- Died: c. 1039 BC Zhaoge, Western Zhou
- Other names: Family name: Zi (子) Given name: Wu Geng (武庚) Alternative name: Lu Fu (祿父)
- Occupations: Politician, prince
- Known for: Participation in the Rebellion of the Three Guards

Ruler of the Vassal State of Bei
- In office c. 1046 BCE – c. 1039 BCE
- Preceded by: Di Xin Monarchy abolished
- Succeeded by: Weizi Qi State of Song established

Chinese name
- Chinese: 武庚

Standard Mandarin
- Hanyu Pinyin: wǔ gēng

Middle Chinese
- Middle Chinese: mjuX kaeng

Old Chinese
- Baxter–Sagart (2014): /*m(r)aʔ kˤraŋ/
- Zhengzhang: /*maʔ kraːŋ/
- Allegiance: Yin
- Conflicts: Rebellion of the Three Guards †

= Wu Geng =

Son of Di Xin, Shang dynasty

Wu Geng or Wugeng (Chinese: 武庚 Wǔgēng), a.k.a. 祿父 Lùfù, was an ancient Chinese noble who was the son of Di Xin, the ruler of the Shang.

==Traditional historiography==
After his father allegedly executed Bi Gan by cutting out his heart, Wu Geng fled to Feng, the capital of the Zhou state, together with his uncles Weizi Qi and Weizhong to plead King Wu of Zhou for support. However, despite the classics saying such, no evidence of Bi Gan's death has been uncovered in excavations.

Around c. 1046 BCE, on a jiazi (甲子) day, King Wu attacked the Shang and decisively defeated Di Xin at the Battle of Muye, thus establishing the Zhou dynasty. Oracle bone evidence suggests King Wu requested Wu Geng to come to Haojing after the conquest of Shang.

===Reign===
Wu Geng was allowed to stay in Yin, the old Shang capital, which was split between three vassal states. These were Bei—which Wu Geng governed—Yong (庸), and Wei. Wu Geng would serve as a princedom and vassal lord to King Wu. He was said to have administered in a similar way to Pan Geng, to which the Shang people rejoiced. During this period, King Wu enfeoffed three relatives; Shu Xian of Guan, Shu Du of Cai, and Shu Chu of Huo, the "Three Guards" (三監); in areas close to Yin, so to weaken the late Shang state's power and cut them off from access to military support from the Dongyi states.
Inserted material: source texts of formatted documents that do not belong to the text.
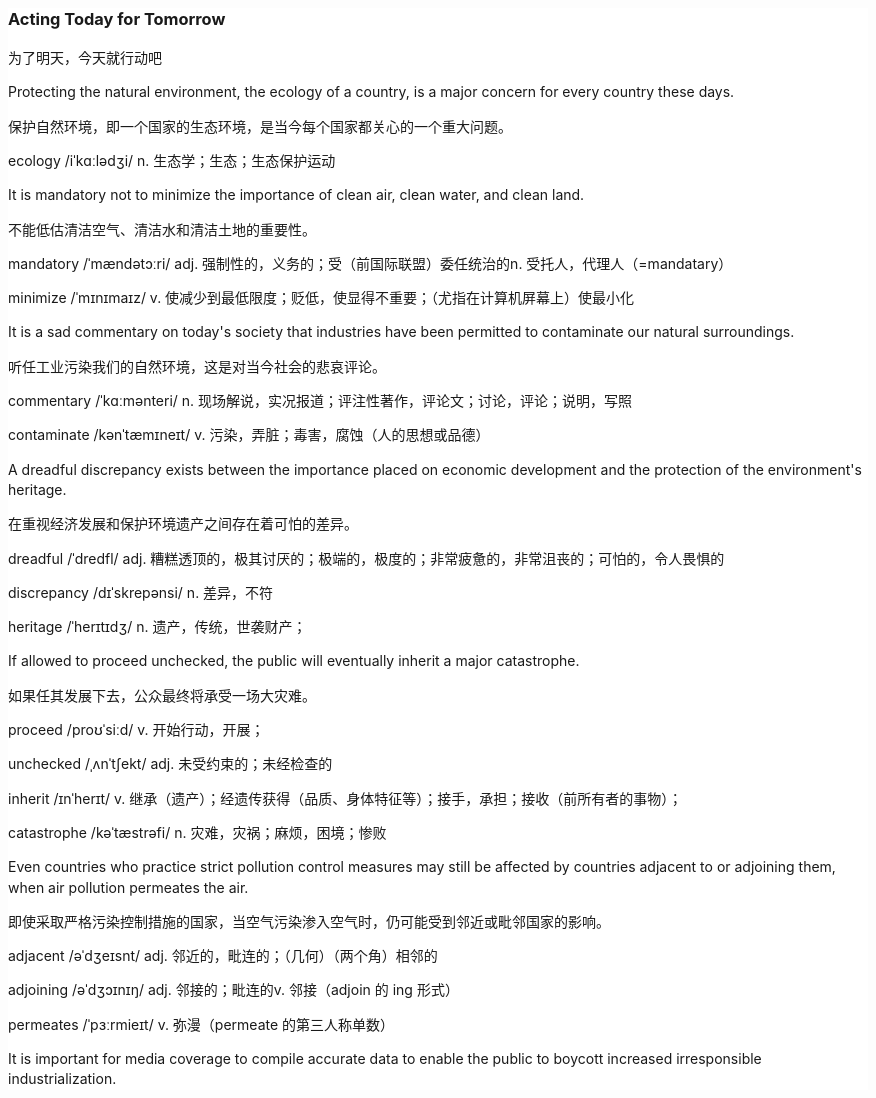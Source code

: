 ### **Acting Today for Tomorrow**

为了明天，今天就行动吧

Protecting the natural environment, the ecology of a country, is a major concern for every country these days.

保护自然环境，即一个国家的生态环境，是当今每个国家都关心的一个重大问题。

ecology /iˈkɑːlədʒi/ n. 生态学；生态；生态保护运动

It is mandatory not to minimize the importance of clean air, clean water, and clean land.

不能低估清洁空气、清洁水和清洁土地的重要性。

mandatory /ˈmændətɔːri/ adj. 强制性的，义务的；受（前国际联盟）委任统治的n. 受托人，代理人（=mandatary）

minimize /ˈmɪnɪmaɪz/ v. 使减少到最低限度；贬低，使显得不重要；（尤指在计算机屏幕上）使最小化

It is a sad commentary on today's society that industries have been permitted to contaminate our natural surroundings.

听任工业污染我们的自然环境，这是对当今社会的悲哀评论。

commentary /ˈkɑːmənteri/ n. 现场解说，实况报道；评注性著作，评论文；讨论，评论；说明，写照

contaminate /kənˈtæmɪneɪt/ v. 污染，弄脏；毒害，腐蚀（人的思想或品德）

A dreadful discrepancy exists between the importance placed on economic development and the protection of the environment's heritage.

在重视经济发展和保护环境遗产之间存在着可怕的差异。

dreadful /ˈdredfl/ adj. 糟糕透顶的，极其讨厌的；极端的，极度的；非常疲惫的，非常沮丧的；可怕的，令人畏惧的

discrepancy /dɪˈskrepənsi/ n. 差异，不符

heritage /ˈherɪtɪdʒ/ n. 遗产，传统，世袭财产；

If allowed to proceed unchecked, the public will eventually inherit a major catastrophe.

如果任其发展下去，公众最终将承受一场大灾难。

proceed /proʊˈsiːd/ v. 开始行动，开展；

unchecked /ˌʌnˈtʃekt/ adj. 未受约束的；未经检查的

inherit /ɪnˈherɪt/ v. 继承（遗产）；经遗传获得（品质、身体特征等）；接手，承担；接收（前所有者的事物）；

catastrophe /kəˈtæstrəfi/ n. 灾难，灾祸；麻烦，困境；惨败

Even countries who practice strict pollution control measures may still be affected by countries adjacent to or adjoining them, when air pollution permeates the air.

即使采取严格污染控制措施的国家，当空气污染渗入空气时，仍可能受到邻近或毗邻国家的影响。

adjacent /əˈdʒeɪsnt/ adj. 邻近的，毗连的；（几何）（两个角）相邻的

adjoining /əˈdʒɔɪnɪŋ/ adj. 邻接的；毗连的v. 邻接（adjoin 的 ing 形式）

permeates /ˈpɜːrmieɪt/ v. 弥漫（permeate 的第三人称单数）

It is important for media coverage to compile accurate data to enable the public to boycott increased irresponsible industrialization.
===Rebellion of the Five Guards===
After King Wu's death and the ascension of his young son King Cheng, Wu Geng joined the failed Rebellion of the Three Guards against the regent Duke of Zhou, who had taken power from the young ruler. Wu Geng believed that the Duke of Zhou was attempting to usurp the new king, and that if anyone were to serve as regent for this period, it should be him. Wu Geng was in turn joined by the Dongyi states and the Three Guards who were meant to oversee him. The rebellion was defeated in three years by the Duke of Zhou, who personally led the Zhou army.

==In popular culture==
Wu Geng's life after the fall of Shang was fictionalized in manhuas titled Feng Shen Ji (封神記) and Feng Shen Ji II. The former manhua focuses on Wu Geng's battle against the gods who supported Zhou, using the body of a slave he humiliated and blinded, when his mother extracted his soul out to fake his death. The latter covers further fighting against gods. An animated adaptation entitled Wu Geng Ji (武庚纪) started airing in 2016.